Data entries
+++

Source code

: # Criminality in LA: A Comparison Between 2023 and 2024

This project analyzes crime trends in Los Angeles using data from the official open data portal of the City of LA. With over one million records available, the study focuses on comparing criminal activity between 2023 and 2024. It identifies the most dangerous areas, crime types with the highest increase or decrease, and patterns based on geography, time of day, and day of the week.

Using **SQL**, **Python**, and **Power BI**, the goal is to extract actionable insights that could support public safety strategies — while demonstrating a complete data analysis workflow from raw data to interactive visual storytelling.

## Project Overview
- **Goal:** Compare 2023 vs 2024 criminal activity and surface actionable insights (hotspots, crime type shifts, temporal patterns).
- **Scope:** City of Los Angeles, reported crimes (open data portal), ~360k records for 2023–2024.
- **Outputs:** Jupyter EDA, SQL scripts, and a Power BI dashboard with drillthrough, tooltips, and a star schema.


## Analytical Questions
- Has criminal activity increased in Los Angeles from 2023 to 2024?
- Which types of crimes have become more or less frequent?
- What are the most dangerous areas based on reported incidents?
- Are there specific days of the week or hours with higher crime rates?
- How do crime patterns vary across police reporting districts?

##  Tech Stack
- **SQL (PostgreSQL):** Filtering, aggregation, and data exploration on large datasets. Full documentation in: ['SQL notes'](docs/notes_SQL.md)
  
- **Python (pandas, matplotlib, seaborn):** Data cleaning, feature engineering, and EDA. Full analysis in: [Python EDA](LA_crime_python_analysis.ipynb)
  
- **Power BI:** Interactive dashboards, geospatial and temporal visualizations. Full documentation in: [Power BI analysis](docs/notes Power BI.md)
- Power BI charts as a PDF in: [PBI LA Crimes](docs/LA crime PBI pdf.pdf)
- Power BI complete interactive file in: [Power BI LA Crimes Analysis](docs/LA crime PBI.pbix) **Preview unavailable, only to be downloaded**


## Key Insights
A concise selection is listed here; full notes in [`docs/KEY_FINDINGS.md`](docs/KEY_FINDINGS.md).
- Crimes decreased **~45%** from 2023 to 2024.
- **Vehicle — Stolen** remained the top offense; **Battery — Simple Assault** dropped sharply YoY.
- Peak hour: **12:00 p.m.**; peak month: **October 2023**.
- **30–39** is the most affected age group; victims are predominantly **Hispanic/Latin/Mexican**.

+++

> **Activity**
Would you retype all of the data exactly as shown?

> **Solution for this problem**
Source code

: # Criminality in LA: A Comparison Between 2023 and 2024

This project analyzes crime trends in Los Angeles using data from the official open data portal of the City of LA. With over one million records available, the study focuses on comparing criminal activity between 2023 and 2024. It identifies the most dangerous areas, crime types with the highest increase or decrease, and patterns based on geography, time of day, and day of the week.

Using **SQL**, **Python**, and **Power BI**, the goal is to extract actionable insights that could support public safety strategies — while demonstrating a complete data analysis workflow from raw data to interactive visual storytelling.

## Project Overview
- **Goal:** Compare 2023 vs 2024 criminal activity and surface actionable insights (hotspots, crime type shifts, temporal patterns).
- **Scope:** City of Los Angeles, reported crimes (open data portal), ~360k records for 2023–2024.
- **Outputs:** Jupyter EDA, SQL scripts, and a Power BI dashboard with drillthrough, tooltips, and a star schema.


## Analytical Questions
- Has criminal activity increased in Los Angeles from 2023 to 2024?
- Which types of crimes have become more or less frequent?
- What are the most dangerous areas based on reported incidents?
- Are there specific days of the week or hours with higher crime rates?
- How do crime patterns vary across police reporting districts?

##  Tech Stack
- **SQL (PostgreSQL):** Filtering, aggregation, and data exploration on large datasets. Full documentation in: ['SQL notes'](docs/notes_SQL.md)
  
- **Python (pandas, matplotlib, seaborn):** Data cleaning, feature engineering, and EDA. Full analysis in: [Python EDA](LA_crime_python_analysis.ipynb)
  
- **Power BI:** Interactive dashboards, geospatial and temporal visualizations. Full documentation in: [Power BI analysis](docs/notes Power BI.md)
- Power BI charts as a PDF in: [PBI LA Crimes](docs/LA crime PBI pdf.pdf)
- Power BI complete interactive file in: [Power BI LA Crimes Analysis](docs/LA crime PBI.pbix) **Preview unavailable, only to be downloaded**


## Key Insights
A concise selection is listed here; full notes in [`docs/KEY_FINDINGS.md`](docs/KEY_FINDINGS.md).
- Crimes decreased **~45%** from 2023 to 2024.
- **Vehicle — Stolen** remained the top offense; **Battery — Simple Assault** dropped sharply YoY.
- Peak hour: **12:00 p.m.**; peak month: **October 2023**.
- **30–39** is the most affected age group; victims are predominantly **Hispanic/Latin/Mexican**.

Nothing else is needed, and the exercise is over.